Dari sisi negatif, di tengah euforia politik tersebut muncul kembali aspirasi sebagian masyarakat di beberapa propinsi di Indonesia seperti di Irian Jaya, Aceh, Timor Timur, dan Riau yang menghendaki kemerdekaan, lepas dari Negara Kesatuan Republik Indonesia. Kejatuhan rezim Soeharto yang otoriter, represif, dan cenderung menafikan aspirasi lokal, tampaknya dipandang sebagai momentum oleh sebagian masyarakat di daerah-daerah tersebut untuk menyuarakan aspirasi dan kepentingan mereka yang diabaikan selama sekitar 30 tahun Orde Baru. Dalam perkembangan terakhir, pemberian kesempatan bagi rakyat Timor Timur untuk memilih dua opsi yang ditawarkan Presiden Habibie, yakni status khusus dengan otonomi luas atau lepas dari RI, menjadi momentum baru untuk sebagian masyarakat di tiga daerah lainnya untuk menuntut perlakuan yang sama.

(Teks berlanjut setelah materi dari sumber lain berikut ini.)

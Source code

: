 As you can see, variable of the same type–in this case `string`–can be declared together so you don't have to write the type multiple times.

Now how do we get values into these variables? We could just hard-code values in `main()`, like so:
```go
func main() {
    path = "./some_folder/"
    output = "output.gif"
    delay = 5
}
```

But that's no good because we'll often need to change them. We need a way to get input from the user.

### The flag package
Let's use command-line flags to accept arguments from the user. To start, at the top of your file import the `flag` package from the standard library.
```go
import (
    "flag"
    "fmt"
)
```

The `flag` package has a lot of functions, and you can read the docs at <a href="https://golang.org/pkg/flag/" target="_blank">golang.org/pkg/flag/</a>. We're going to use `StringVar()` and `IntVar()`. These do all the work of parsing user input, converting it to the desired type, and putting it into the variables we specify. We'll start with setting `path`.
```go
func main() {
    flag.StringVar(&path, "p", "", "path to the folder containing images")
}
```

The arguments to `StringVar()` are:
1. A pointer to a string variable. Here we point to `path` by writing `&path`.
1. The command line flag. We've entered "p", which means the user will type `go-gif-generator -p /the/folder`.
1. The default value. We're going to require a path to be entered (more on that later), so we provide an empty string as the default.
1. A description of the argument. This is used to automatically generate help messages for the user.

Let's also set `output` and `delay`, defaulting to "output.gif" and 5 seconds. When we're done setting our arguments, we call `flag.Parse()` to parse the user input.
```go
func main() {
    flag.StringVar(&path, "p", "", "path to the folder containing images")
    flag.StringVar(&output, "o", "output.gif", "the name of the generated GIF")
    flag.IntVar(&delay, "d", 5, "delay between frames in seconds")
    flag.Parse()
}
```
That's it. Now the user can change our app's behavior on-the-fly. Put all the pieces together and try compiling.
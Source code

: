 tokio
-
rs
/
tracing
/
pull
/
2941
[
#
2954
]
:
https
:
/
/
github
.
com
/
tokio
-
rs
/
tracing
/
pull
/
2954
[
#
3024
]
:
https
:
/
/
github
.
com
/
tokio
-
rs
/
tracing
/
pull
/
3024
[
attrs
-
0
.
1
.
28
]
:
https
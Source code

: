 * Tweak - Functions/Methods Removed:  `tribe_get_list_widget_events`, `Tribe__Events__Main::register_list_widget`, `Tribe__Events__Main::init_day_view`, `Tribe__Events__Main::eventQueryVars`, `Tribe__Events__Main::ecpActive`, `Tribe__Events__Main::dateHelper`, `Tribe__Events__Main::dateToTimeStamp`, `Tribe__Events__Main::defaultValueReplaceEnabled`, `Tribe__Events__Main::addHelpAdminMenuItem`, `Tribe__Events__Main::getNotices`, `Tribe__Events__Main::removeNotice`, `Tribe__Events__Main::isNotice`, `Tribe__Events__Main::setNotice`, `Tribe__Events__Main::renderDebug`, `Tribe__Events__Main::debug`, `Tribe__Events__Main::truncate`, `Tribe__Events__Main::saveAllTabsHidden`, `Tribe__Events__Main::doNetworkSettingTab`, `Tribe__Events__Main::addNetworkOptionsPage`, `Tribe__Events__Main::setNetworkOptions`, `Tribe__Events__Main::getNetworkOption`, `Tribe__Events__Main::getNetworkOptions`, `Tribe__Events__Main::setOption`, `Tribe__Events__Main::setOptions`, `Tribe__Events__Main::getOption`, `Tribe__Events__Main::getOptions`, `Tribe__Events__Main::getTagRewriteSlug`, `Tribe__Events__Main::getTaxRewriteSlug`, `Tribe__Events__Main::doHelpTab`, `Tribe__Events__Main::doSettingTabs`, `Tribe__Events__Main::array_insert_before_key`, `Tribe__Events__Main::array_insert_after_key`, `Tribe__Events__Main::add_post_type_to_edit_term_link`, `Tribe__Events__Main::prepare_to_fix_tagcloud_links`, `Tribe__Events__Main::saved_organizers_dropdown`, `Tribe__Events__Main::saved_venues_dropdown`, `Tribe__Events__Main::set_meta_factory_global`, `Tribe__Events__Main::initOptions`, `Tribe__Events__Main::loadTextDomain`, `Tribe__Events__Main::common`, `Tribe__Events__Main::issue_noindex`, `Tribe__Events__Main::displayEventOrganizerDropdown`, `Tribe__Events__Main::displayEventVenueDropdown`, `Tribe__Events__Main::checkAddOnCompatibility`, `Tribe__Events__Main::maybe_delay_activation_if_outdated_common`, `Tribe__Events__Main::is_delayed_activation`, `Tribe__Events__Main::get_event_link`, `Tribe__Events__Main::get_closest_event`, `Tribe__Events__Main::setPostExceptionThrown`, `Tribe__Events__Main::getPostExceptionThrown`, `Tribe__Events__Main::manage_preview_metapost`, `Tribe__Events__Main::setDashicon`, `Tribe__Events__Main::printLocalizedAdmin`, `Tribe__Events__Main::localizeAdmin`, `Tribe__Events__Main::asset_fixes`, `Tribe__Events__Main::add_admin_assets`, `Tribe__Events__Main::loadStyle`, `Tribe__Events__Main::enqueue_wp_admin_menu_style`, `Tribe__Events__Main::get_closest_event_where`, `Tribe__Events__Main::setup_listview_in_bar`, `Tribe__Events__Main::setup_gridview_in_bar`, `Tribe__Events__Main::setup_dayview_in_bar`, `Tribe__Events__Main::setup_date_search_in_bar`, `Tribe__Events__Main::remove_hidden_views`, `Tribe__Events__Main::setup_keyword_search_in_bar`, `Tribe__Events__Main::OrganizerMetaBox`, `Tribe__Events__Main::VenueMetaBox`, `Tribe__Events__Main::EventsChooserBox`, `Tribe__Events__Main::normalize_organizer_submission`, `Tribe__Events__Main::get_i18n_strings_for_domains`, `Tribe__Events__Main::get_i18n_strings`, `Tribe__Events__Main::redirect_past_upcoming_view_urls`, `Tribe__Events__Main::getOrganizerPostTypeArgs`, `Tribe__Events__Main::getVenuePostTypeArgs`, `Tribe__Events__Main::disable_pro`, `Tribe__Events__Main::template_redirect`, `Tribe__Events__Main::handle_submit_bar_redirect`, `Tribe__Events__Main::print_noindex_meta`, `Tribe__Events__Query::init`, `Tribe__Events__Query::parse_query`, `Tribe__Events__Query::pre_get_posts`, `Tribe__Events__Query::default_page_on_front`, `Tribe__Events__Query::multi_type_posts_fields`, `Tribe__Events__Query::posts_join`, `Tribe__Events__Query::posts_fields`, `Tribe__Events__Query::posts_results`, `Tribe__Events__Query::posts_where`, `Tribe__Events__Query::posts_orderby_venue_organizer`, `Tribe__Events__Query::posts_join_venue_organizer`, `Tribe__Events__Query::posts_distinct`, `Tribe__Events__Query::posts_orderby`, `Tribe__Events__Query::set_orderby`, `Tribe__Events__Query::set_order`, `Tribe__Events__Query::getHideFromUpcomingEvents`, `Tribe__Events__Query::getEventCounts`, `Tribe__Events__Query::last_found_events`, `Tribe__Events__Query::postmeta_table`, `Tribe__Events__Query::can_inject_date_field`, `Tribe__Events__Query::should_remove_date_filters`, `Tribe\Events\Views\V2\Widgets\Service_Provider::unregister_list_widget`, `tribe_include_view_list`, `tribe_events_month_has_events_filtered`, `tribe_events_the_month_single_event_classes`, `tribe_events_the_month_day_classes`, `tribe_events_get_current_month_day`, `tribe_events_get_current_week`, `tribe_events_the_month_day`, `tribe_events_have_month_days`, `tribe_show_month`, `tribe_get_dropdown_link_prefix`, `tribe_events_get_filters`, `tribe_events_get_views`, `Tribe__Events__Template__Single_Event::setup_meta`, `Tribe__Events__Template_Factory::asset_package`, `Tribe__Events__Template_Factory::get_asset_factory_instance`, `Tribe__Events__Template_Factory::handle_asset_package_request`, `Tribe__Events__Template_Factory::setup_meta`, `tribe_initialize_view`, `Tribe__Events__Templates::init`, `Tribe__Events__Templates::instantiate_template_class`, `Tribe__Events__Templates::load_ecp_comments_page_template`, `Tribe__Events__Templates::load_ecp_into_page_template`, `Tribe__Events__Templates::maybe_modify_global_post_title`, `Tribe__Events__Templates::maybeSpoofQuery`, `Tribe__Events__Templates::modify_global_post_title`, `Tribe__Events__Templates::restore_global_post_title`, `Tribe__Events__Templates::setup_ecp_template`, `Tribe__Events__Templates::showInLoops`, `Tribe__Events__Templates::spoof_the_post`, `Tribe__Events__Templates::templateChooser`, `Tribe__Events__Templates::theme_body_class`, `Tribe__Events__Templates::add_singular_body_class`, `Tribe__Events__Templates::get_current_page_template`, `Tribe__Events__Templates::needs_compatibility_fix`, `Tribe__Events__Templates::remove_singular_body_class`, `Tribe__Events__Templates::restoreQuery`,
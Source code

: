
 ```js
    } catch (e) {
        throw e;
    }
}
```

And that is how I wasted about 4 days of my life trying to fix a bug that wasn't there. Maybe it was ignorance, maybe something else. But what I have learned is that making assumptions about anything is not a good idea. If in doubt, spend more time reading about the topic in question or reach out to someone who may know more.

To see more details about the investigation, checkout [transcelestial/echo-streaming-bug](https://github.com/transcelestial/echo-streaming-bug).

Kalau ditelusuri ke belakang, potensi disintegrasi politik di Irian Jaya, Aceh, dan Timor Timur memang memiliki akar yang amat mendalam. Di Irian Jaya, misalnya, keinginan sebagian masyarakat Irian untuk lepas dari Indonesia memiliki sejarah yang panjang, bahkan sebelum propinsi tersebut resmi menjadi bagian dari Indonesia pada 1 Maret 1963. Meski gerakan-gerakan separatisme, atau nasionalisme Papua, bersifat sangat sporadis dan kadang-kadang tidak ada hubungan satu sama lain, semua gerakan tersebut cenderung menggunakan nama gerakan yang sama, yaitu Organisasi Papua Merdeka (OPM).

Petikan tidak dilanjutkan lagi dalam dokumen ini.